こちらも珍しく顔を赤くしたトコハナが、必死に声を大にして否定するが、つい見てしまっていた私と目が合うと、どの季節問わず巻いているマフラーで、顔を隠してしまう。


「可愛らしい女子じゃろ、私達の自慢の子じゃ。愛情を沢山注いでやっておるぞ」


「違いねぇ、トコハナ様がそんなに照れるなんて、羨ましいね代わった刀の旦那! べっぴんさんな配偶者と子ども。かー! 俺もそんな嫁さんが欲しかったなー」


「私じゃ不満だってのかいあんた! 油売ってないで早くしな」


「痛てぇよ、聞こえてたのか。こりゃ参ったな」


「ははははっ! 良い場所じゃなこの国は、のぅ2人とも」


「か、からかわないで。こ、婚期はまだ過ぎた訳じゃないし。これだけ長生きしてて、まだ若いって言われるし。それに……」


「ぼそぼそ言っておっても分からぬぞトコハナ、それより何やら美味しいものの匂いがするぞ。少し腹も減ってきたからな、行こうではないか」


良い匂いに誘われて、3人を引っ張って歩くと、匂いの発生源に辿り着く。

目の前の建物の鍋から出ている湯気が、中身を気にさせられる。


駆け寄って鍋の中身を見てみると、茶色い汁の中に、白いものや、ネギなどが入っていた。

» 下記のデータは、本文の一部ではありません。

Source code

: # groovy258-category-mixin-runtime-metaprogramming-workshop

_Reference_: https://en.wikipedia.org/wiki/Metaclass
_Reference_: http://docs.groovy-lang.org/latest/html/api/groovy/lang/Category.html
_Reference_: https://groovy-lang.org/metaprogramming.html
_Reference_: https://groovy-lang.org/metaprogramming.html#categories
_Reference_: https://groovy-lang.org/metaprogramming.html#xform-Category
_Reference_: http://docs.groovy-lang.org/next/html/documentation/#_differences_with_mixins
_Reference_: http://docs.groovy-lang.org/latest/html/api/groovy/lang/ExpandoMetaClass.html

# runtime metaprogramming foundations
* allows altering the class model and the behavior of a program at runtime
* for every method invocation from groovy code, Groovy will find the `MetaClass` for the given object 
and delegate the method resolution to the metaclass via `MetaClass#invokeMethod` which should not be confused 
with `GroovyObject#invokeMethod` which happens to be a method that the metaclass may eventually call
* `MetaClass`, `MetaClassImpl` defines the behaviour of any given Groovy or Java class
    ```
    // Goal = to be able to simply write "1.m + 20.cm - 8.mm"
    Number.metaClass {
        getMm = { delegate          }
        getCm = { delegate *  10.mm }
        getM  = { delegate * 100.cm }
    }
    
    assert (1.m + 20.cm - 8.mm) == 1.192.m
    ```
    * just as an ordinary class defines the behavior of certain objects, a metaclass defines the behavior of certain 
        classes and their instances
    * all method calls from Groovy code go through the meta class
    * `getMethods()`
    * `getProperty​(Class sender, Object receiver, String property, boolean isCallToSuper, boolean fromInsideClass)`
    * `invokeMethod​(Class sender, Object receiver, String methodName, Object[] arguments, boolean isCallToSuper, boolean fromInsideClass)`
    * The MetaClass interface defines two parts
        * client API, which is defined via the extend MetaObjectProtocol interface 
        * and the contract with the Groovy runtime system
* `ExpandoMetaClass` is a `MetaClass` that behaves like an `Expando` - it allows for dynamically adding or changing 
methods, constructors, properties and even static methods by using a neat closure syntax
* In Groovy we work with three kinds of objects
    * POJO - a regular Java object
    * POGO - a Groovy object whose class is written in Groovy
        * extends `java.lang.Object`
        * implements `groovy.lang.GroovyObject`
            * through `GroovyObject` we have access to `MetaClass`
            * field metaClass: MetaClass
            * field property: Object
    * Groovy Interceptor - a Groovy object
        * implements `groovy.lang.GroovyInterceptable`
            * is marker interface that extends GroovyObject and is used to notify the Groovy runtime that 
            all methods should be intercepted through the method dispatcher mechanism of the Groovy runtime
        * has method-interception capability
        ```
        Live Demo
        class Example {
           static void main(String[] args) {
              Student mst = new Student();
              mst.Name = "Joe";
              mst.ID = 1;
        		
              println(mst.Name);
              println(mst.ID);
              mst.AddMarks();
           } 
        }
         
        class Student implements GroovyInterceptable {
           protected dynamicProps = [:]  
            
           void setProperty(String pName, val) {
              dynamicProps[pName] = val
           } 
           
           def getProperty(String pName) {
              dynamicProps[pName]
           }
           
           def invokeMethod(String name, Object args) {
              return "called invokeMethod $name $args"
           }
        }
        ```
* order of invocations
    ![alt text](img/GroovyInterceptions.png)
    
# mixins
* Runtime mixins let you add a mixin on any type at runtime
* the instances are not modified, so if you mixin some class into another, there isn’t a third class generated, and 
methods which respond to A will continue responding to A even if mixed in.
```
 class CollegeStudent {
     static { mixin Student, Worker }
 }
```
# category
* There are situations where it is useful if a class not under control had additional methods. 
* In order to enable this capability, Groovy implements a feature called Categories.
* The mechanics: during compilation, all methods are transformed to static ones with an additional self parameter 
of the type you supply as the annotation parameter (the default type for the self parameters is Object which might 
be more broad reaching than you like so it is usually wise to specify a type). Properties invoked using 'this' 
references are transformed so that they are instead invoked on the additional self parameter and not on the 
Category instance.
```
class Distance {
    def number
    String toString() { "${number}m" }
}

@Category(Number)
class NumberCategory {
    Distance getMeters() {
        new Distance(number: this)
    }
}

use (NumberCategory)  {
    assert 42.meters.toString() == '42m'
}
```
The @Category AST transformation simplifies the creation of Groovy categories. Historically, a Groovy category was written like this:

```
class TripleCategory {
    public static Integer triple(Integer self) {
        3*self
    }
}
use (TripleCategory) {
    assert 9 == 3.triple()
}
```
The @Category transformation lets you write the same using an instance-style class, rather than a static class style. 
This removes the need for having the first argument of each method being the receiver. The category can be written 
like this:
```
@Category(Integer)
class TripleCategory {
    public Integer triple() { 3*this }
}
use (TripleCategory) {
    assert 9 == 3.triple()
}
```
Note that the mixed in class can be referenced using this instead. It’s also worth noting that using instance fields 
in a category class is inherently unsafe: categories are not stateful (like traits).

興味深い様子で近付いて来た私を見て、店主は器にその汁と、具材を入れる。


「トコハナ様また見回りですか、性が出ますね。そのお陰で俺たちは安心して過ごせるんだけどな、今回の味噌も良い出来ですよ、野菜も大きくなって、飲んでって下さい」


「またお金を取らずに配ったってバレたら、奥さんに怒られますよ。今日こそお金は払いますからね」


「トコハナ様からお金を取るなんて出来ねぇよ、ウチのもトコハナ様になら納得してくれますって」


「駄目です、4つ分きちんと払います」


「私が払おうトコハナ、余所者の私ならば払っても構わぬだろ主人よ」


「トコハナ様のお連れさんからも貰えねえ、トコハナ様はいつも1人でいらっしゃるから、あんたたちが支えてやってくだせぇ」


押し付けるように器を渡されるが、袖の中に少し多めの代金を入れておく。

重くなった袖に気付いて、店主が袖の中から代金を出そうとするが、何か言われる前に走って逃げる。